### THE PROBLEM
Apart from the pictures, print the data below exactly as given.

### MATERIALS PROVIDED
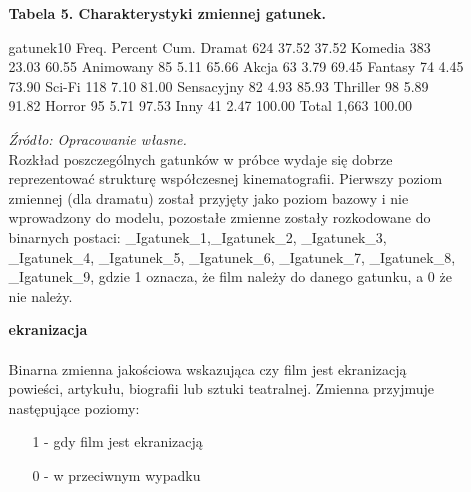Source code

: \begin{itemize}
\begin{itemize}
 \vspace{0.5cm}
	
{\centering
\textbf{Tabela 5. Charakterystyki zmiennej gatunek.}}
\begin{stlog}	
	
  gatunek10 {\VBAR}      Freq.     Percent        Cum.
     Dramat {\VBAR}        624       37.52       37.52
    Komedia {\VBAR}        383       23.03       60.55
  Animowany {\VBAR}         85        5.11       65.66
      Akcja {\VBAR}         63        3.79       69.45
    Fantasy {\VBAR}         74        4.45       73.90
     Sci-Fi {\VBAR}        118        7.10       81.00
 Sensacyjny {\VBAR}         82        4.93       85.93
   Thriller {\VBAR}         98        5.89       91.82
     Horror {\VBAR}         95        5.71       97.53
       Inny {\VBAR}         41        2.47      100.00
      Total {\VBAR}      1,663      100.00
{\smallskip}

\end{stlog}

\textit{\footnotesize{Źródło: Opracowanie własne.}} \\

Rozkład poszczególnych gatunków w próbce wydaje się dobrze reprezentować strukturę współczesnej kinematografii.
Pierwszy poziom zmiennej (dla dramatu) został przyjęty jako poziom bazowy i nie wprowadzony do modelu, pozostałe zmienne zostały rozkodowane do binarnych postaci: _Igatunek_1,_Igatunek_2, _Igatunek_3, _Igatunek_4, _Igatunek_5, _Igatunek_6, _Igatunek_7, _Igatunek_8, _Igatunek_9, gdzie 1 oznacza, że film należy do danego gatunku, a 0 że nie należy.

\vspace{2cm}

	\item[\ding{228}]\textbf{ekranizacja} \\
	\\Binarna zmienna jakościowa wskazująca czy film jest ekranizacją powieści, artykułu, biografii lub sztuki teatralnej. Zmienna przyjmuje następujące poziomy:
	\begin{itemize}
	
	\item[1] - gdy film jest ekranizacją
	\item[0] - w przeciwnym wypadku
	
	\end{itemize}
	
	 \vspace{0.5cm}
	

\end{itemize}
\end{itemize}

### COMPLETED EXERCISE
Source code

: \begin{itemize}
\begin{itemize}
 \vspace{0.5cm}
	
{\centering
\textbf{Tabela 5. Charakterystyki zmiennej gatunek.}}
\begin{stlog}	
	
  gatunek10 {\VBAR}      Freq.     Percent        Cum.
     Dramat {\VBAR}        624       37.52       37.52
    Komedia {\VBAR}        383       23.03       60.55
  Animowany {\VBAR}         85        5.11       65.66
      Akcja {\VBAR}         63        3.79       69.45
    Fantasy {\VBAR}         74        4.45       73.90
     Sci-Fi {\VBAR}        118        7.10       81.00
 Sensacyjny {\VBAR}         82        4.93       85.93
   Thriller {\VBAR}         98        5.89       91.82
     Horror {\VBAR}         95        5.71       97.53
       Inny {\VBAR}         41        2.47      100.00
      Total {\VBAR}      1,663      100.00
{\smallskip}

\end{stlog}

\textit{\footnotesize{Źródło: Opracowanie własne.}} \\

Rozkład poszczególnych gatunków w próbce wydaje się dobrze reprezentować strukturę współczesnej kinematografii.
Pierwszy poziom zmiennej (dla dramatu) został przyjęty jako poziom bazowy i nie wprowadzony do modelu, pozostałe zmienne zostały rozkodowane do binarnych postaci: _Igatunek_1,_Igatunek_2, _Igatunek_3, _Igatunek_4, _Igatunek_5, _Igatunek_6, _Igatunek_7, _Igatunek_8, _Igatunek_9, gdzie 1 oznacza, że film należy do danego gatunku, a 0 że nie należy.

\vspace{2cm}

	\item[\ding{228}]\textbf{ekranizacja} \\
	\\Binarna zmienna jakościowa wskazująca czy film jest ekranizacją powieści, artykułu, biografii lub sztuki teatralnej. Zmienna przyjmuje następujące poziomy:
	\begin{itemize}
	
	\item[1] - gdy film jest ekranizacją
	\item[0] - w przeciwnym wypadku
	
	\end{itemize}
	
	 \vspace{0.5cm}
	

\end{itemize}
\end{itemize}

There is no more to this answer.